Activity
Going through the material below, please gather all lines with the word "inline" in them.

Provided records
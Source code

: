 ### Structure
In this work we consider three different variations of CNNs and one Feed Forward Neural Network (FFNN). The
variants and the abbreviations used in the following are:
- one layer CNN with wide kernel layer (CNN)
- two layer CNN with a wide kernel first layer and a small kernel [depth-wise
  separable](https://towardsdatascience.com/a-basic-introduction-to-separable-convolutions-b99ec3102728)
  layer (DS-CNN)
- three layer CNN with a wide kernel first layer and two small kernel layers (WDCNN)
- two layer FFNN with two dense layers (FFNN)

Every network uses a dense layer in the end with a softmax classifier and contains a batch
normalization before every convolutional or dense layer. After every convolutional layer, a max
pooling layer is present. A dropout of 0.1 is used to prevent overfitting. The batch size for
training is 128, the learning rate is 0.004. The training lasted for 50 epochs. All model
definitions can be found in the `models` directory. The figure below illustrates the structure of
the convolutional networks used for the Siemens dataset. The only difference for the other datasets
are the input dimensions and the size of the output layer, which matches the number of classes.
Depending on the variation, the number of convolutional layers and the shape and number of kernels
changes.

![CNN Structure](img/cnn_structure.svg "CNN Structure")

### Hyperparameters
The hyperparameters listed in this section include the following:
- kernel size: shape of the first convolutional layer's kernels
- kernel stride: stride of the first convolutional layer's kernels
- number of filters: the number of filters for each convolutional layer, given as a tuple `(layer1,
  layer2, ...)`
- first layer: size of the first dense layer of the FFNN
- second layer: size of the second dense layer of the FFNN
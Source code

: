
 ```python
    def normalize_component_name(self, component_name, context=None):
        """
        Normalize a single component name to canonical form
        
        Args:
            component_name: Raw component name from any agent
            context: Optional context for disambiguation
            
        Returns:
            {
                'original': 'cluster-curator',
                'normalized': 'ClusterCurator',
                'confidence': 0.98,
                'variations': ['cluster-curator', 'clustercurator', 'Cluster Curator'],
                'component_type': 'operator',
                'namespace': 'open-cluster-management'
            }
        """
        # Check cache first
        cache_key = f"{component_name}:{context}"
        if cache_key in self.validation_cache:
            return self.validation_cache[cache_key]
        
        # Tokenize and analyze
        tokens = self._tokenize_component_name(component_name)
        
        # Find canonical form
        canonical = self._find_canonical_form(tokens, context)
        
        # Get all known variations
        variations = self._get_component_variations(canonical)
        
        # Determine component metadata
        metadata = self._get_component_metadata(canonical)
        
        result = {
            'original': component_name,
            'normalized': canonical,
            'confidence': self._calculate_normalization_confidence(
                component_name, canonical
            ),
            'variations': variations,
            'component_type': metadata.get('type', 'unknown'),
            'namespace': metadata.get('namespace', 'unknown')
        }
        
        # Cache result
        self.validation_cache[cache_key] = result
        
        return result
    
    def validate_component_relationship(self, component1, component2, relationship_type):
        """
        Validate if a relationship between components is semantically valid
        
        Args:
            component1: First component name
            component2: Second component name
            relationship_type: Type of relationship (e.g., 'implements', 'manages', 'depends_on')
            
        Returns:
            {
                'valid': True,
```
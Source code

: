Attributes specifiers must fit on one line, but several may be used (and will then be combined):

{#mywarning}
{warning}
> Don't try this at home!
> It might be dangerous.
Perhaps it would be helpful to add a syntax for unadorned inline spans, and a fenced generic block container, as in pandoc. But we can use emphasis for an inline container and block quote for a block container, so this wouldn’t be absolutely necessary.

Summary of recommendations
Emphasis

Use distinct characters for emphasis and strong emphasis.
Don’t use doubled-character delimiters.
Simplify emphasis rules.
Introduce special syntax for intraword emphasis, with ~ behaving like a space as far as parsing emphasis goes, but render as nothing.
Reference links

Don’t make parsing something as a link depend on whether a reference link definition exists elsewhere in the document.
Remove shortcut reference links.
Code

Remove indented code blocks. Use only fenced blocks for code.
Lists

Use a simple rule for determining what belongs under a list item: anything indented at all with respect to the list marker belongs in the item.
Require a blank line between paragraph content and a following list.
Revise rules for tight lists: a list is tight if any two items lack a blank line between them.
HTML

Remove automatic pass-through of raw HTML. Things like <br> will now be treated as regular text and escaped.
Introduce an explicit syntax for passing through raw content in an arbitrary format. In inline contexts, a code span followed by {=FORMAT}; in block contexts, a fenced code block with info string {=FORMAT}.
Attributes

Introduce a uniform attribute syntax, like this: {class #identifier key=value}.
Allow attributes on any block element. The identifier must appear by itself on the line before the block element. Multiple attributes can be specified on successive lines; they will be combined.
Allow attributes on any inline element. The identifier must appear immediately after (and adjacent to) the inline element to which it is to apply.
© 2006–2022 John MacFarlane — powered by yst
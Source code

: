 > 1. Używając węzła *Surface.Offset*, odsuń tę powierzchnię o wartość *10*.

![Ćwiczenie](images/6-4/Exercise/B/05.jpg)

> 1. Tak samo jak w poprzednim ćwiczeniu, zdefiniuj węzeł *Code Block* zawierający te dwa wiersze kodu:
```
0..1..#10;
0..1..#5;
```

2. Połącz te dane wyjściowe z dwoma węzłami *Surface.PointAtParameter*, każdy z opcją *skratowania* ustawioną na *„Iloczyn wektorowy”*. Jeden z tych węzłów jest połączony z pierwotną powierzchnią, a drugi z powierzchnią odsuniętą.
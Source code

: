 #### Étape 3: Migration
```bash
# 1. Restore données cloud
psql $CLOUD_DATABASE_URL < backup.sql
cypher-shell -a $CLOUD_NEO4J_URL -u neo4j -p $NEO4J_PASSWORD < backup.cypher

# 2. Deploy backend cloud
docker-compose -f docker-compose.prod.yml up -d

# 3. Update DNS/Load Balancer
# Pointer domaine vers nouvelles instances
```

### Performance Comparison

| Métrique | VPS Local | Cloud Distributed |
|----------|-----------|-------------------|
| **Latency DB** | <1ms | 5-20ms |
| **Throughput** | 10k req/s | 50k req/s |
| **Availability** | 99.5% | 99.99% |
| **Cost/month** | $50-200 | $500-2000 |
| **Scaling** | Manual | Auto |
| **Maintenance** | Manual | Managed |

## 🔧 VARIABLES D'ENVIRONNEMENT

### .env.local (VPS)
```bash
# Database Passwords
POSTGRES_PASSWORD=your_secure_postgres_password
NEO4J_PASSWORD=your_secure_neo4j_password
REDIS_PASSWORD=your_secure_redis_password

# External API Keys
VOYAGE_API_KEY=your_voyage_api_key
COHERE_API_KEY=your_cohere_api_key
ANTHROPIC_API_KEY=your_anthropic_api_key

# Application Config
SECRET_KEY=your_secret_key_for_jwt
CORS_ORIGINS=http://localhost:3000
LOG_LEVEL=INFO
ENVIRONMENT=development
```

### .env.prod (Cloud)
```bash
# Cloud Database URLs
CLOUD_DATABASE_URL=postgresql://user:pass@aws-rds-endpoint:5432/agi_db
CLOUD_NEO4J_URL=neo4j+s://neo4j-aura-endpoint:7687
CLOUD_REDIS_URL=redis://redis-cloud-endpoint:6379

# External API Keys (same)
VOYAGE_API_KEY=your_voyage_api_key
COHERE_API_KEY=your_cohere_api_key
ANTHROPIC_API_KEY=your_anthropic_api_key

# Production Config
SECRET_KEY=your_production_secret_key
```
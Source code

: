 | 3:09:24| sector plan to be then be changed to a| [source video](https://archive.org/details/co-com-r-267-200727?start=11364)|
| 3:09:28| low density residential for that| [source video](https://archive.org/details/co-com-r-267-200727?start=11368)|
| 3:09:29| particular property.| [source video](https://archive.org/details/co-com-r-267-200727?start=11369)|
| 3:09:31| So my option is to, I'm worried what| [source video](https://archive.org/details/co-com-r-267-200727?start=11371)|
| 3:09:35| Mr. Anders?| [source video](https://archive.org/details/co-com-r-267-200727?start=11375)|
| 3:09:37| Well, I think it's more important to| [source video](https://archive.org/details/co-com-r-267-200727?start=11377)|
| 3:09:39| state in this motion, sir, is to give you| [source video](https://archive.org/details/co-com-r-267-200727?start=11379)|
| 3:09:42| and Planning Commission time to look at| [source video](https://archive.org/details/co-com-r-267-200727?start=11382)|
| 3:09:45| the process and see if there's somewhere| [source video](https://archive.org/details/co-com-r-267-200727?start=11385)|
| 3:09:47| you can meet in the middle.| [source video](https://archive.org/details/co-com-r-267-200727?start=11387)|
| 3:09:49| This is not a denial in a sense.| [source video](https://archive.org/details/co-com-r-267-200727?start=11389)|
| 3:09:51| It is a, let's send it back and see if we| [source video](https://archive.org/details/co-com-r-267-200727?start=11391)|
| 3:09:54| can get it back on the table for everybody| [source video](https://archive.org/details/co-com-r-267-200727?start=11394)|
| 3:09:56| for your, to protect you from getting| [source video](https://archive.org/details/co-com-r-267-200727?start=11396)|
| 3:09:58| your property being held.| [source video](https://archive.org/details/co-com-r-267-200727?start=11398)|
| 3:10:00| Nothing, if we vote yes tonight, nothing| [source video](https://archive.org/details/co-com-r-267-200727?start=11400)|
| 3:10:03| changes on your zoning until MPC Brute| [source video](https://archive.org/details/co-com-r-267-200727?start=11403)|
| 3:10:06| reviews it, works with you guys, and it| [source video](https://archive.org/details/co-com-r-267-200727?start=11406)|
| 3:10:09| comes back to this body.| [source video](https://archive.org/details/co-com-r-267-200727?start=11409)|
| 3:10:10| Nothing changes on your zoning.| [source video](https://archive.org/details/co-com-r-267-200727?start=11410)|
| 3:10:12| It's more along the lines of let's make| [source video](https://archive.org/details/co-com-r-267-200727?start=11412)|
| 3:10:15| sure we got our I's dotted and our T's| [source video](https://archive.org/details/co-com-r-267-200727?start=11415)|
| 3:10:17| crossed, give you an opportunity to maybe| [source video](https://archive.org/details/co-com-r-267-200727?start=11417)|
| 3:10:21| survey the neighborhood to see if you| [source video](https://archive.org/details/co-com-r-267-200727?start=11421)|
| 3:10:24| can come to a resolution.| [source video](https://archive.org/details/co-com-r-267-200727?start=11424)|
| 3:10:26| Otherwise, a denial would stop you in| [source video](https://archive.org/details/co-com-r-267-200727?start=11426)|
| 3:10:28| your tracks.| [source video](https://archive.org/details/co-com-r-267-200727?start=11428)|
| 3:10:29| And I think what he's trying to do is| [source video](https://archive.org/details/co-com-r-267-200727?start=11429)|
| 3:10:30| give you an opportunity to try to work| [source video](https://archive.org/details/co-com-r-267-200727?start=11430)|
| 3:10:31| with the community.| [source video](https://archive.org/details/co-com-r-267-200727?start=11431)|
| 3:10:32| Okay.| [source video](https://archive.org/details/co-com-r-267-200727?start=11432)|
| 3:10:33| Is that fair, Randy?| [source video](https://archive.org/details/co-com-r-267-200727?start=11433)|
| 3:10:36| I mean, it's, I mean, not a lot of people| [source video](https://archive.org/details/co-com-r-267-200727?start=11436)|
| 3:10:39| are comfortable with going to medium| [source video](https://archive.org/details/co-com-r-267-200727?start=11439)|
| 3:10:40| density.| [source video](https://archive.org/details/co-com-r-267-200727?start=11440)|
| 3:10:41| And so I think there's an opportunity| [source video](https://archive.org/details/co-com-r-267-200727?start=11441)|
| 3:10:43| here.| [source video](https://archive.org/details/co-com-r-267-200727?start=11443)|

Task answer
Perhaps it would be helpful to add a syntax for unadorned inline spans, and a fenced generic block container, as in pandoc. But we can use emphasis for an inline container and block quote for a block container, so this wouldn’t be absolutely necessary.
Introduce an explicit syntax for passing through raw content in an arbitrary format. In inline contexts, a code span followed by {=FORMAT}; in block contexts, a fenced code block with info string {=FORMAT}.
Allow attributes on any inline element. The identifier must appear immediately after (and adjacent to) the inline element to which it is to apply.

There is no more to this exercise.